BEGIN
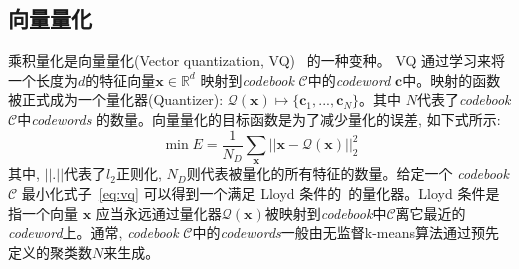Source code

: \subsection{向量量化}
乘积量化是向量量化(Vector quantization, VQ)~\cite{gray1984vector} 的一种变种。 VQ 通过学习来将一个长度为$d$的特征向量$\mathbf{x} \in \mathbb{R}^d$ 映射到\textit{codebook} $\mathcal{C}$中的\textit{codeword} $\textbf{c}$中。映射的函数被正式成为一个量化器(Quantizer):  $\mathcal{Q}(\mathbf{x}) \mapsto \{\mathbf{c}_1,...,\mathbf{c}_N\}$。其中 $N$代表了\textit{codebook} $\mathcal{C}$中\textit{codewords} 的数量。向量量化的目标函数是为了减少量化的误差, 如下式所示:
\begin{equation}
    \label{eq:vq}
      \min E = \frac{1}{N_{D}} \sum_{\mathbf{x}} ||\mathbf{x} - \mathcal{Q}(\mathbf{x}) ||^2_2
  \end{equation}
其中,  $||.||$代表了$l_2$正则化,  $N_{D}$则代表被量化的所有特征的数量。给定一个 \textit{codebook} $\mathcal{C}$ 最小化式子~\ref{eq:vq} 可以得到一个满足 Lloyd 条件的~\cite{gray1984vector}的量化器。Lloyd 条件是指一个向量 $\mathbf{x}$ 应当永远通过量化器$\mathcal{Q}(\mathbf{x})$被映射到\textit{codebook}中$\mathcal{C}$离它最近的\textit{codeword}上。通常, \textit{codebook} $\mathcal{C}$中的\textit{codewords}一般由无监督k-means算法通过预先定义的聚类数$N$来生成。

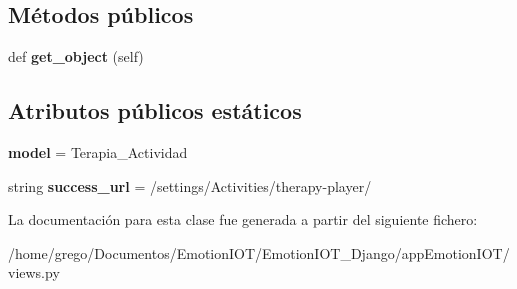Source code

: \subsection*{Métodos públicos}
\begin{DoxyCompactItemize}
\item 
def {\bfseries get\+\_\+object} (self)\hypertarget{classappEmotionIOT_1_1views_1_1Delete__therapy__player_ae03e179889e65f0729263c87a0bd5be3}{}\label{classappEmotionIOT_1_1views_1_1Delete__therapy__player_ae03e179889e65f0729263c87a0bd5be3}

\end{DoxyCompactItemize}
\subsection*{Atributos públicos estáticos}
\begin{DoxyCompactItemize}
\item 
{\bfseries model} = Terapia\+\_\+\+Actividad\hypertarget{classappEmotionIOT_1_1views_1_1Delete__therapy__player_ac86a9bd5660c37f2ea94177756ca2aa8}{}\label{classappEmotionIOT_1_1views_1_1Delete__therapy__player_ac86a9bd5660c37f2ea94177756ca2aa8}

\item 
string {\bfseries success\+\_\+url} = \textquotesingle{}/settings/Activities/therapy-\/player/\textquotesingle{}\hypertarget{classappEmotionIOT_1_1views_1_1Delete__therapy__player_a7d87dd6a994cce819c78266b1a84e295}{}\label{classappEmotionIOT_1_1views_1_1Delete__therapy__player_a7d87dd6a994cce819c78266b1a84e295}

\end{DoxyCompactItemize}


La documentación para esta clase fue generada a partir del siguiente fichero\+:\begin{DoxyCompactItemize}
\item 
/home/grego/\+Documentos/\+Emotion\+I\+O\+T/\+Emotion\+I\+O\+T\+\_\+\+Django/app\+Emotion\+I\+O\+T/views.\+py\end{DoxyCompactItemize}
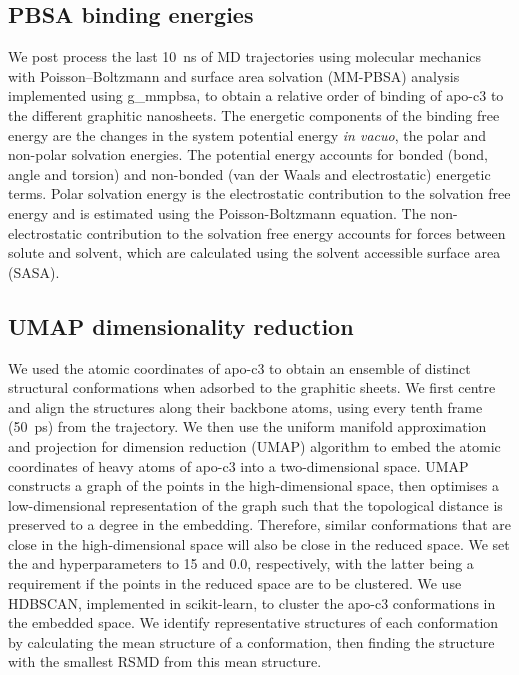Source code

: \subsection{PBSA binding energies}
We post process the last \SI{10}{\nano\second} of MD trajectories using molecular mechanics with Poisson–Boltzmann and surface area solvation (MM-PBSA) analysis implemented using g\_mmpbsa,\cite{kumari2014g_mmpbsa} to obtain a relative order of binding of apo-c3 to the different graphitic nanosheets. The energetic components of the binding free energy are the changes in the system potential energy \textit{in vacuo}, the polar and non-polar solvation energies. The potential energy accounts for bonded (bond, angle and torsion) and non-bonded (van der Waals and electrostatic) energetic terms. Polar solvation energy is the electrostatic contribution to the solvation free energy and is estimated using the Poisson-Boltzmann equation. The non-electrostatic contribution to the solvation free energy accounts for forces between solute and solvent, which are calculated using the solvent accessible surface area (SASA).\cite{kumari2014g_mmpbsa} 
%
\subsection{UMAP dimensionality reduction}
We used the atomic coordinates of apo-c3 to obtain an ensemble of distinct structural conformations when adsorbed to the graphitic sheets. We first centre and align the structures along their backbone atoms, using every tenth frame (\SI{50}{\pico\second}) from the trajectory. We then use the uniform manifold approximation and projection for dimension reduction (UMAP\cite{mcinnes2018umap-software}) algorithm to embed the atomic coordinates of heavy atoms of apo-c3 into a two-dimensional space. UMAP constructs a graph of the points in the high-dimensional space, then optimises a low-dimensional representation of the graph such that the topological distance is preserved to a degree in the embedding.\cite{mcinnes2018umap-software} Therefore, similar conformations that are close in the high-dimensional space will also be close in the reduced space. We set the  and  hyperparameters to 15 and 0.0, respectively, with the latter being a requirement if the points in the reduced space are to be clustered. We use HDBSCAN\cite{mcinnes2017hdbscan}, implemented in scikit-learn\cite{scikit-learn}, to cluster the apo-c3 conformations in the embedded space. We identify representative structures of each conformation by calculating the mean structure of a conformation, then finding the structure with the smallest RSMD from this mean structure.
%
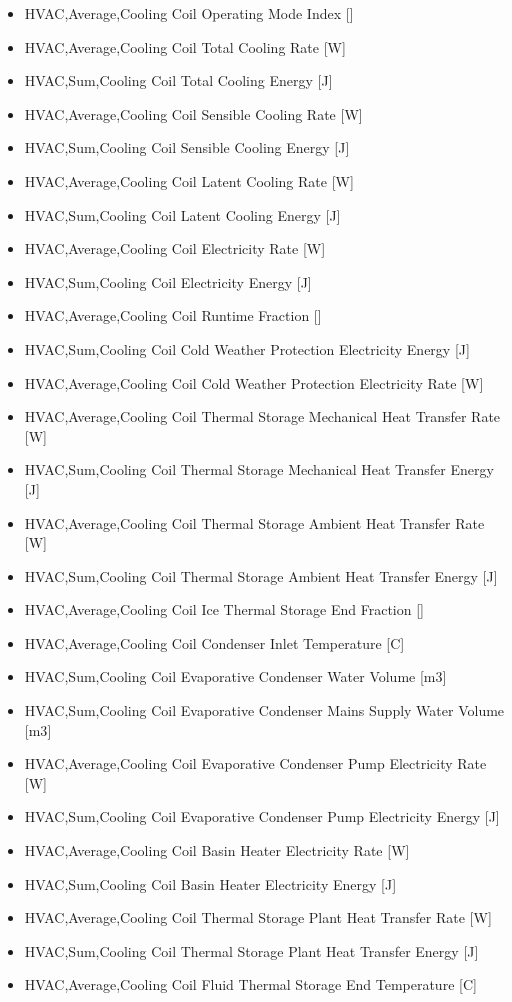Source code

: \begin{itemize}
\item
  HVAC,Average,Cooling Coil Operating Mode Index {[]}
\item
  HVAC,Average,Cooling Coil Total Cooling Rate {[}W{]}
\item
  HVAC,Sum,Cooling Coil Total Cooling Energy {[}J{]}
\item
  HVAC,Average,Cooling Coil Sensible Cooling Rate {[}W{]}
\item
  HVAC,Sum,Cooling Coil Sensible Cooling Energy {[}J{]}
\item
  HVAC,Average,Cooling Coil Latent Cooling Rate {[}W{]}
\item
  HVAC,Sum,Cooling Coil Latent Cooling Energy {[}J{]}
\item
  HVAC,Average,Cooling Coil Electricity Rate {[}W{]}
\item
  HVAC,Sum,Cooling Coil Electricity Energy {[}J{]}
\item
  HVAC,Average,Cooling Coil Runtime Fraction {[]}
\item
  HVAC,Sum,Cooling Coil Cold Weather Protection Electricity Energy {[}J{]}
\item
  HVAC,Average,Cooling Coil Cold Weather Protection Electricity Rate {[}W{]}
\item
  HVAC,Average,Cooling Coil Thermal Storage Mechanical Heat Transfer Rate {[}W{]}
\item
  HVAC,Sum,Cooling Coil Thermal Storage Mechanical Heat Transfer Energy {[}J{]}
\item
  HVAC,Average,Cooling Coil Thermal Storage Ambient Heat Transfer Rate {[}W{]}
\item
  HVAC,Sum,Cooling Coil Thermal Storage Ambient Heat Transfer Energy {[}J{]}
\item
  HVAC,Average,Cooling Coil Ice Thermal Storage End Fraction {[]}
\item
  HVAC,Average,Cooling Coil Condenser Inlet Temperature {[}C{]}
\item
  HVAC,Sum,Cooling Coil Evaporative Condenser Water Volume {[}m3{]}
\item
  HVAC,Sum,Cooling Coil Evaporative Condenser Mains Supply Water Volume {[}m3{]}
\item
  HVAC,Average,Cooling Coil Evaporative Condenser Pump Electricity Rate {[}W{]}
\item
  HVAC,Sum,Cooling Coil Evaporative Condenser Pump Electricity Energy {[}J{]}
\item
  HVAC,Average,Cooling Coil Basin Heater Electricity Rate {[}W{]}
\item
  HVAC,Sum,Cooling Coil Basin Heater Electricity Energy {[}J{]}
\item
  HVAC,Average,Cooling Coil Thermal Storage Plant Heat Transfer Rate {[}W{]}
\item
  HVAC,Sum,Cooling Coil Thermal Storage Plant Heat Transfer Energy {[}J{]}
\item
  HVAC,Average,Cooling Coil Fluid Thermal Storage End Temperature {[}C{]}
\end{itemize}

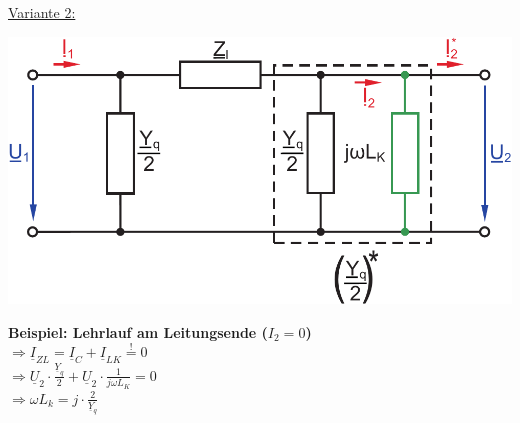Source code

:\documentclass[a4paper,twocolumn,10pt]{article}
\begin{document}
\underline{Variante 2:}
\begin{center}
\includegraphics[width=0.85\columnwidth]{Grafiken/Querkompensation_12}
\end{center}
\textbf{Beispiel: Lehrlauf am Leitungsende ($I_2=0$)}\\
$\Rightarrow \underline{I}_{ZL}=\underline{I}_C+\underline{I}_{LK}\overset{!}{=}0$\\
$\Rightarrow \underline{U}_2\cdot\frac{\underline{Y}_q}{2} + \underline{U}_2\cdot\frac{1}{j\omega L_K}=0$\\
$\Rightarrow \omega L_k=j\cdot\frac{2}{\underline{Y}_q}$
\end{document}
END
BEGIN
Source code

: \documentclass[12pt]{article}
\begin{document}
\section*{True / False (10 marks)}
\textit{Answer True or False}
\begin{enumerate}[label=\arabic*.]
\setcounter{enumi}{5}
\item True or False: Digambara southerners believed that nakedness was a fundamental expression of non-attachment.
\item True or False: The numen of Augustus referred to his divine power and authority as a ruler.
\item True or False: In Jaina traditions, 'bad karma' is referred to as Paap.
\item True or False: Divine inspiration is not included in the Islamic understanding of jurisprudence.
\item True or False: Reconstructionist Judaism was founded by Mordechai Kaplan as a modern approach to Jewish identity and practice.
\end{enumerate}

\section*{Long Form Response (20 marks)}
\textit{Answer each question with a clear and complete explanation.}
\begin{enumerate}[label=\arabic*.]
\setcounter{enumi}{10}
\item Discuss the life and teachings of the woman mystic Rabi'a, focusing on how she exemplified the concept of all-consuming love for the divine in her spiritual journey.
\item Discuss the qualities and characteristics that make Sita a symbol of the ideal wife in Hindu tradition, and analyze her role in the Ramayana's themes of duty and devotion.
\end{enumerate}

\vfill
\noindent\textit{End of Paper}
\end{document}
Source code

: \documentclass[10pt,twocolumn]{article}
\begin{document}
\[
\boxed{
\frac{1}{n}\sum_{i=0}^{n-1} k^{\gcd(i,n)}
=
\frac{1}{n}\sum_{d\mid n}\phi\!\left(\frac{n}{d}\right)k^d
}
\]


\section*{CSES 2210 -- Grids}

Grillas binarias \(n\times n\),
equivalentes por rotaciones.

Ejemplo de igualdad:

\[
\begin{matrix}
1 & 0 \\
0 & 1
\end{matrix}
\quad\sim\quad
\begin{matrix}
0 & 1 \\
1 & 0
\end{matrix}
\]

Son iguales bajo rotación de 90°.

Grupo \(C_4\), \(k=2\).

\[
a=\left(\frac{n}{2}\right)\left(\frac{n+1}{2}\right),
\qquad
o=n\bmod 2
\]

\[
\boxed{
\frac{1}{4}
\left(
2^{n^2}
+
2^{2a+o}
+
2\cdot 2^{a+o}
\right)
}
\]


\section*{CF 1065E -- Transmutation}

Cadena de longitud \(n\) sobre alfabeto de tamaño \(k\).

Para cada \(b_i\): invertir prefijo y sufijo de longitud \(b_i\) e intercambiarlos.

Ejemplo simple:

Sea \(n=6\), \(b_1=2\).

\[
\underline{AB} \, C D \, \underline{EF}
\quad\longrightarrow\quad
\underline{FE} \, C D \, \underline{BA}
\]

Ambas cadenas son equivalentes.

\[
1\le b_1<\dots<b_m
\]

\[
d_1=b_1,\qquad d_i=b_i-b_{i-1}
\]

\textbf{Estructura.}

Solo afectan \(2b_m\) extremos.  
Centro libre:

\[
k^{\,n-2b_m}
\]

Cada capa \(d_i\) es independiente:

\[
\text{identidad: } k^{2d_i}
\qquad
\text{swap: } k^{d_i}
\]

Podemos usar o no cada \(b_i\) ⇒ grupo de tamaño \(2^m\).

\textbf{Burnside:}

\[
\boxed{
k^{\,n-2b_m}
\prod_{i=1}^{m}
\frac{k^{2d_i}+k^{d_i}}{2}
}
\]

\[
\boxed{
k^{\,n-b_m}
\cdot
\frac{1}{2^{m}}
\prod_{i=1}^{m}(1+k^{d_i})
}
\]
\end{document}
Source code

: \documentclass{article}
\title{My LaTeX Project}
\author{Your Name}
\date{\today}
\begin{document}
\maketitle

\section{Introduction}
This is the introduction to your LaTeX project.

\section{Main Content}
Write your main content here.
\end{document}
END
> What is being asked
Go line by line through the records above and copy each one containing "Water".

> Solution to this task
  HVAC,Sum,Cooling Coil Evaporative Condenser Water Volume {[}m3{]}
  HVAC,Sum,Cooling Coil Evaporative Condenser Mains Supply Water Volume {[}m3{]}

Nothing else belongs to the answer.